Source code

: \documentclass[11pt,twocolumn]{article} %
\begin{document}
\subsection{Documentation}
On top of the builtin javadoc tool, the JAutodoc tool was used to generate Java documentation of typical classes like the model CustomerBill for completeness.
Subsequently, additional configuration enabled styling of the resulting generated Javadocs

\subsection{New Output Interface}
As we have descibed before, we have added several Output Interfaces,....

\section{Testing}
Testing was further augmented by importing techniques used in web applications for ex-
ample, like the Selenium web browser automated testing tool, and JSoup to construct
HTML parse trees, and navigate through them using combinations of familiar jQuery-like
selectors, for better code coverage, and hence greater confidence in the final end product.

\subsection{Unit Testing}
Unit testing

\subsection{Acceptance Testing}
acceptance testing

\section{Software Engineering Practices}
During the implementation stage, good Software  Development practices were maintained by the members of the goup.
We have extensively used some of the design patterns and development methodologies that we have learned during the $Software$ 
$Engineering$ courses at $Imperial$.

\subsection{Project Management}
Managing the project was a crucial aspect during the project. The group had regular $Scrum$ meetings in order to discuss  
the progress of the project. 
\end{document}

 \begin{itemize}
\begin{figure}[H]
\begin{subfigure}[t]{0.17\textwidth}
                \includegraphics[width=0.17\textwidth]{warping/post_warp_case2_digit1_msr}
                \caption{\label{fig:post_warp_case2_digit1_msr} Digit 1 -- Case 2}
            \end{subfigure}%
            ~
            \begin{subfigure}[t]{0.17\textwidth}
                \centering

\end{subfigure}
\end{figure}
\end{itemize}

# Work required
Write out again, exactly, the lines from the start of the entries up to and including the one with "HTML parse trees, and". Nothing else belongs in the reply.

# Output of the exercise
Source code

: \documentclass[11pt,twocolumn]{article} %
\begin{document}
\subsection{Documentation}
On top of the builtin javadoc tool, the JAutodoc tool was used to generate Java documentation of typical classes like the model CustomerBill for completeness.
Subsequently, additional configuration enabled styling of the resulting generated Javadocs

\subsection{New Output Interface}
As we have descibed before, we have added several Output Interfaces,....

\section{Testing}
Testing was further augmented by importing techniques used in web applications for ex-
ample, like the Selenium web browser automated testing tool, and JSoup to construct
HTML parse trees, and navigate through them using combinations of familiar jQuery-like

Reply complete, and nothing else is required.